## Exercise goal
Filter the entries below, keeping every line that has the word "cause".

## Source material
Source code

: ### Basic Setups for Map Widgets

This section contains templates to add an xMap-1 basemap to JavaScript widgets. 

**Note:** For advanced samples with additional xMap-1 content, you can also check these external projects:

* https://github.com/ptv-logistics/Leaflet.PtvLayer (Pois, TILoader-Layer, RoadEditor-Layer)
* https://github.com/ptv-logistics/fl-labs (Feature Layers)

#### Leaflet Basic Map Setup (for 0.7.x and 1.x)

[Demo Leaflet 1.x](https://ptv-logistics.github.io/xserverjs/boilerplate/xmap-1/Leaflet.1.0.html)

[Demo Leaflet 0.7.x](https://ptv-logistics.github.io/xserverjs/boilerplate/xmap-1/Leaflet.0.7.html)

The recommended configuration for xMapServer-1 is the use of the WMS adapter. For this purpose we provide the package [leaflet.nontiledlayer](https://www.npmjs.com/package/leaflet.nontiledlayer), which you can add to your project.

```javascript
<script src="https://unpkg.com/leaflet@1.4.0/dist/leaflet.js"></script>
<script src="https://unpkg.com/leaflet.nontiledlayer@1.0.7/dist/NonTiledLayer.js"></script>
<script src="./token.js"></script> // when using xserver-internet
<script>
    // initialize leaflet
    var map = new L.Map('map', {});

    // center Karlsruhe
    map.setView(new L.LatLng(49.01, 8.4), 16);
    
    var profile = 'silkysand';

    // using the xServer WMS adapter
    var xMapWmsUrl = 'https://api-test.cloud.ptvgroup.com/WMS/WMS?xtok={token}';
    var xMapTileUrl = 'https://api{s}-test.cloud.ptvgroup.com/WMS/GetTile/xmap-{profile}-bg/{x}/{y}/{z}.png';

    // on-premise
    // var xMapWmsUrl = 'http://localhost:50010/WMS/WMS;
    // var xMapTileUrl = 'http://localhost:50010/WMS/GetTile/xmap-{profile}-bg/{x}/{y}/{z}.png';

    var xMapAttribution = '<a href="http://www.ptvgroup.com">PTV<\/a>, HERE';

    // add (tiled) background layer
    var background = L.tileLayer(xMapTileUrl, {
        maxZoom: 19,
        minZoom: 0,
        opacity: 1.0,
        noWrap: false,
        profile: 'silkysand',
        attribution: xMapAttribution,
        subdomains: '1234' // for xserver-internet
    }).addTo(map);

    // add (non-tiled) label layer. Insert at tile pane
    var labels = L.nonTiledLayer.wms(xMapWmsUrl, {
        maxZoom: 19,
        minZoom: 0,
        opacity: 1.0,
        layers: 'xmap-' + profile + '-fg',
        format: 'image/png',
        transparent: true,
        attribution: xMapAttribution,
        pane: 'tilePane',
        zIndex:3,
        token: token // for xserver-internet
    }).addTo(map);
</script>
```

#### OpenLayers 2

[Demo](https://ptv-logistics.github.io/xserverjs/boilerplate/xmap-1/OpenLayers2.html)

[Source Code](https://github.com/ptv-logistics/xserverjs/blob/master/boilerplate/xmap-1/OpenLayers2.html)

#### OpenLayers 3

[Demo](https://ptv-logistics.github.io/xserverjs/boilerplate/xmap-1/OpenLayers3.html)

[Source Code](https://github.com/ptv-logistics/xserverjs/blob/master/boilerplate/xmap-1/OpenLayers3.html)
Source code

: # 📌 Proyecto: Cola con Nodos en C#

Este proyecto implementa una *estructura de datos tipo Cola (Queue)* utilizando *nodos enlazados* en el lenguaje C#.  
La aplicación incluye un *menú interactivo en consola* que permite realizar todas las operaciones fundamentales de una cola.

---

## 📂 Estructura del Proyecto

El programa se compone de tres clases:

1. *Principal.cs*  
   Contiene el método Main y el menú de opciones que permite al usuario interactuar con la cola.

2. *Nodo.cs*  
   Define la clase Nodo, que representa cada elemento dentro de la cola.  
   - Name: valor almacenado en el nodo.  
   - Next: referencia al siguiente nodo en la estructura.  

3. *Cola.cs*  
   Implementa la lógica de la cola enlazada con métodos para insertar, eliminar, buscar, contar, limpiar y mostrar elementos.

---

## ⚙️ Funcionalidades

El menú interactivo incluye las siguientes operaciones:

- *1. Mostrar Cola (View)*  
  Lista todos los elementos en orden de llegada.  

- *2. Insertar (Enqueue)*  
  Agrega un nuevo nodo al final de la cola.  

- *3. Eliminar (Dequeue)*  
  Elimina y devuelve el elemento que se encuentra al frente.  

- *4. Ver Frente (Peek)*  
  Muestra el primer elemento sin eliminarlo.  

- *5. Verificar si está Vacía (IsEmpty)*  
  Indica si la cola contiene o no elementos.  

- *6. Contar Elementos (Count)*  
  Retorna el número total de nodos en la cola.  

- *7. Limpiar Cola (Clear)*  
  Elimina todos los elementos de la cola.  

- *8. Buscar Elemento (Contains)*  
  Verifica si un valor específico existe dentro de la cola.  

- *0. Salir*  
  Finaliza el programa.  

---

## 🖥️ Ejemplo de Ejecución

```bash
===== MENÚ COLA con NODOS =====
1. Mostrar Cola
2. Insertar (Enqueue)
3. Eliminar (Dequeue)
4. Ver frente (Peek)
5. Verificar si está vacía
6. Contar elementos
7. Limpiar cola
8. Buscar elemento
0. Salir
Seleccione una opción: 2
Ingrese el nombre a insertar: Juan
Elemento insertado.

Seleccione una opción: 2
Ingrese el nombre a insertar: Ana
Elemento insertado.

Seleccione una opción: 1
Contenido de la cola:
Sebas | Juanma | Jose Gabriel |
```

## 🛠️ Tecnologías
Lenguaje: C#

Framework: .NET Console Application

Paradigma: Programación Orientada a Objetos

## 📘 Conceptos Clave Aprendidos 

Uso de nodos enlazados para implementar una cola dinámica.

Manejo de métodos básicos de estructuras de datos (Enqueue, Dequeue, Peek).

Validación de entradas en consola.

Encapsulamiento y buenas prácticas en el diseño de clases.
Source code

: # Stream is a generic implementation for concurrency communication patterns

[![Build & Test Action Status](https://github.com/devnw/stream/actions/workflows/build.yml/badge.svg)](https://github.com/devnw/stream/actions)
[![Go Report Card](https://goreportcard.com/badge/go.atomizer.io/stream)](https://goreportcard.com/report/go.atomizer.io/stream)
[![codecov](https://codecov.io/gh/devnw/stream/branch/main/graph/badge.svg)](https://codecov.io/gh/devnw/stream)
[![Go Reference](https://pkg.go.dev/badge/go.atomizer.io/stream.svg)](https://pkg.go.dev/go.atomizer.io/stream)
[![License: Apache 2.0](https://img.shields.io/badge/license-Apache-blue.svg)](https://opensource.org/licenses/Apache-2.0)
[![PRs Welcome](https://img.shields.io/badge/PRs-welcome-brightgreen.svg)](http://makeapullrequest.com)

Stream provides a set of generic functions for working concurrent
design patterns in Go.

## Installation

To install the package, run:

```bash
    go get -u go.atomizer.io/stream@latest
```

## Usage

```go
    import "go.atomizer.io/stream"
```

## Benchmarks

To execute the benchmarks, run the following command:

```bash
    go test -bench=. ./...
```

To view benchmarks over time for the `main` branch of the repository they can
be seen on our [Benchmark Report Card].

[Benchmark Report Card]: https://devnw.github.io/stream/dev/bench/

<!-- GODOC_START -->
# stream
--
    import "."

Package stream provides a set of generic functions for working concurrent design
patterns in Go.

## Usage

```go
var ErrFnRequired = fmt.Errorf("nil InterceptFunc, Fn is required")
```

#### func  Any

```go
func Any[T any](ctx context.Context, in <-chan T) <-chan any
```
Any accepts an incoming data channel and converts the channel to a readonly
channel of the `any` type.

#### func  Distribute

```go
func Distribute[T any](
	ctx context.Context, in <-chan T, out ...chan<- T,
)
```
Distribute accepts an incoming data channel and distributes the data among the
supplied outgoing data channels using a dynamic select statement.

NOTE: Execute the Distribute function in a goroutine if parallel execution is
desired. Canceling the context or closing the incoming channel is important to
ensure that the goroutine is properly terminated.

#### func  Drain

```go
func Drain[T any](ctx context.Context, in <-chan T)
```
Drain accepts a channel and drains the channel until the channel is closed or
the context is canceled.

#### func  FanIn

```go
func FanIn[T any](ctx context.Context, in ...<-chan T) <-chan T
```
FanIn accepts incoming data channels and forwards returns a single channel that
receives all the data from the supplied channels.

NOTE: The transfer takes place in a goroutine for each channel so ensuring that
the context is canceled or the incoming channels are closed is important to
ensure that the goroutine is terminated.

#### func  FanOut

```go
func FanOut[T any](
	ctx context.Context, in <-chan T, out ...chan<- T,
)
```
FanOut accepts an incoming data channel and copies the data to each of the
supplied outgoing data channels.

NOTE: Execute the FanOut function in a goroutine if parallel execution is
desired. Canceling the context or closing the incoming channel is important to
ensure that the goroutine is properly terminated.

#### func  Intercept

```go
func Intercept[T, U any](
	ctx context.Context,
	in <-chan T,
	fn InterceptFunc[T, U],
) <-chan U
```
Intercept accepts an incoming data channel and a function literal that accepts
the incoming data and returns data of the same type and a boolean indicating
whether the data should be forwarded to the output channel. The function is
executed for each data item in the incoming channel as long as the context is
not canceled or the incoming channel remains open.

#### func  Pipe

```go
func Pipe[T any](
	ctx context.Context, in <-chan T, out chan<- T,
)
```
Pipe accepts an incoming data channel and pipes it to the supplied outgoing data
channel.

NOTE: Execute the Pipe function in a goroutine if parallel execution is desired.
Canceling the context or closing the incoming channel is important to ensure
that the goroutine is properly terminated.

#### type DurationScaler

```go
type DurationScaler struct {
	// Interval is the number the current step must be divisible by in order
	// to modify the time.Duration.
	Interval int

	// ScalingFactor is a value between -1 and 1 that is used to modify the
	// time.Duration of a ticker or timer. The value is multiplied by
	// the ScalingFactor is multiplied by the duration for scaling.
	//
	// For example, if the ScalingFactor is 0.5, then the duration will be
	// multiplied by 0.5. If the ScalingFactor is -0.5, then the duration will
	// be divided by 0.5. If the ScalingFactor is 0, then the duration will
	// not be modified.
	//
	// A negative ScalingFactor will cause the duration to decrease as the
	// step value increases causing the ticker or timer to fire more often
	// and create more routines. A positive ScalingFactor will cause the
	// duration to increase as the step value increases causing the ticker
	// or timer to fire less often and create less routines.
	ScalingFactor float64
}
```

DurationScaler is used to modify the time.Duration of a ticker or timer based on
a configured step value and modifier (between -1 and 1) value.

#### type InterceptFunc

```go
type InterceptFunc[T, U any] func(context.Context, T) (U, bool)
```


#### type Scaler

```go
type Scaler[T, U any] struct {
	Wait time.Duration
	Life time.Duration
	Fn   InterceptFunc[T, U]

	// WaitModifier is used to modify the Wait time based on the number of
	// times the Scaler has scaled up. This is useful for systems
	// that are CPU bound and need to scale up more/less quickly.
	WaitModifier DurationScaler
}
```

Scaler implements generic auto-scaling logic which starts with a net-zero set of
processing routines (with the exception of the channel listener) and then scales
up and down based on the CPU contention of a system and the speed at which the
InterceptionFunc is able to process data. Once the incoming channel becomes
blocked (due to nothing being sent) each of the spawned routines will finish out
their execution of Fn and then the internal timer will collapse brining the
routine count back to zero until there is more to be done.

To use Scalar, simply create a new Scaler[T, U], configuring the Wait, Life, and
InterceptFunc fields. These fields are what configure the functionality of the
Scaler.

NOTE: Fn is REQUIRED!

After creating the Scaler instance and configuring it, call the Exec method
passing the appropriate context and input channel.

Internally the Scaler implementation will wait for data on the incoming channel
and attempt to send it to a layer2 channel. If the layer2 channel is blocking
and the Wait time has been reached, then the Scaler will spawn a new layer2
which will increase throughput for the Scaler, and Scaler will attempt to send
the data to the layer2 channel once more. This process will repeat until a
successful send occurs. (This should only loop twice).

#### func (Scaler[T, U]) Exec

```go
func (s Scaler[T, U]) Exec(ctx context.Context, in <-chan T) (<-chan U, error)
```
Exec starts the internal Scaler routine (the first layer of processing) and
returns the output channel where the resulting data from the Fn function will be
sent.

## Solved exercise
	// A negative ScalingFactor will cause the duration to decrease as the
	// and create more routines. A positive ScalingFactor will cause the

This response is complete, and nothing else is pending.